[Assigned task] In the entries that follow, find the word "with" and report each line it is on.

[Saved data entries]
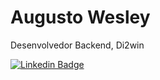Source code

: # Augusto Wesley

Desenvolvedor Backend, Di2win

[![Linkedin Badge](https://img.shields.io/badge/-Augusto%20Wesley-FF00FF?style=flat-square&logo=Linkedin&logoColor=white&link=https://www.linkedin.com/in/augustowtg/)](https://www.linkedin.com/in/augustowtg/) 


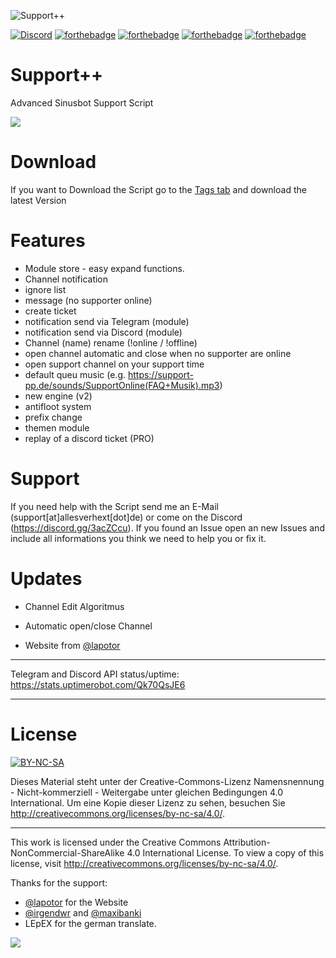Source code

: ![Support++](https://media.discordapp.net/attachments/318089129307013120/352500865996947466/Support.png)

[![Discord](https://discordapp.com/api/guilds/303663158923493376/widget.png)](https://discord.gg/q3pAcGA)
[![forthebadge](http://forthebadge.com/images/badges/uses-js.svg)](http://forthebadge.com)
[![forthebadge](http://forthebadge.com/images/badges/built-with-love.svg)](http://forthebadge.com)
[![forthebadge](http://forthebadge.com/images/badges/cc-nc-sa.svg)](http://forthebadge.com)
[![forthebadge](http://forthebadge.com/images/badges/check-it-out.svg)](http://forthebadge.com)

# Support++
Advanced Sinusbot Support Script

![](https://allesverhext.de/upload/support/1.png)

# Download

If you want to Download the Script go to the [Tags tab](https://gitlab.support-pp.de/support/support-pp/tags/2.0.4.7) and download the latest Version

# Features

- Module store - easy expand functions.
- Channel notification
- ignore list
- message (no supporter online)
- create ticket
- notification send via Telegram (module)
- notification send via Discord (module)
- Channel (name) rename (!online / !offline)
- open channel automatic and close when no supporter are online
- open support channel on your support time
- default queu music (e.g. https://support-pp.de/sounds/SupportOnline(FAQ+Musik).mp3)
- new engine (v2)
- antifloot system
- prefix change
- themen module
- replay of a discord ticket (PRO)


# Support
If you need help with the Script send me an E-Mail (support[at]allesverhext[dot]de) or come on the Discord (https://discord.gg/3acZCcu).
If you found an Issue open an new Issues and include all informations you think we need to help you or fix it.


# Updates

- Channel Edit Algoritmus
- Automatic open/close Channel

- Website from [@lapotor](https://github.com/lapotor)
______________________________________________________________________
 Telegram and Discord API status/uptime:
 https://stats.uptimerobot.com/Qk70QsJE6
 ______________________________________________________________________

# License
[![BY-NC-SA](https://mirrors.creativecommons.org/presskit/buttons/88x31/png/by-nc-sa.png)](LICENSE.md)

Dieses Material steht unter der Creative-Commons-Lizenz Namensnennung - Nicht-kommerziell - Weitergabe unter gleichen Bedingungen 4.0 International. Um eine Kopie dieser Lizenz zu sehen, besuchen Sie http://creativecommons.org/licenses/by-nc-sa/4.0/.
____________________
This work is licensed under the Creative Commons Attribution-NonCommercial-ShareAlike 4.0 International License. To view a copy of this license, visit http://creativecommons.org/licenses/by-nc-sa/4.0/.



Thanks for the support:

- [@lapotor](https://github.com/lapotor) for the Website
- [@irgendwr](https://github.com/irgendwr) and [@maxibanki](https://github.com/maxibanki)
- LEpEX for the german translate.

![](https://allesverhext.de/upload/support/9.png)
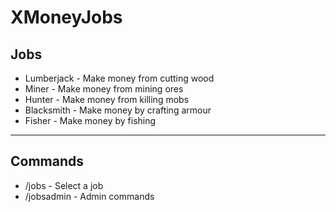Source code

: # XMoneyJobs

## Jobs

- Lumberjack - Make money from cutting wood
- Miner -  Make money from mining ores
- Hunter -  Make money from killing mobs
- Blacksmith -  Make money by crafting armour
- Fisher -  Make money by fishing

---

## Commands
- /jobs - Select a job
- /jobsadmin - Admin commands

[Solution to the problem]
[![forthebadge](http://forthebadge.com/images/badges/built-with-love.svg)](http://forthebadge.com)
If you need help with the Script send me an E-Mail (support[at]allesverhext[dot]de) or come on the Discord (https://discord.gg/3acZCcu).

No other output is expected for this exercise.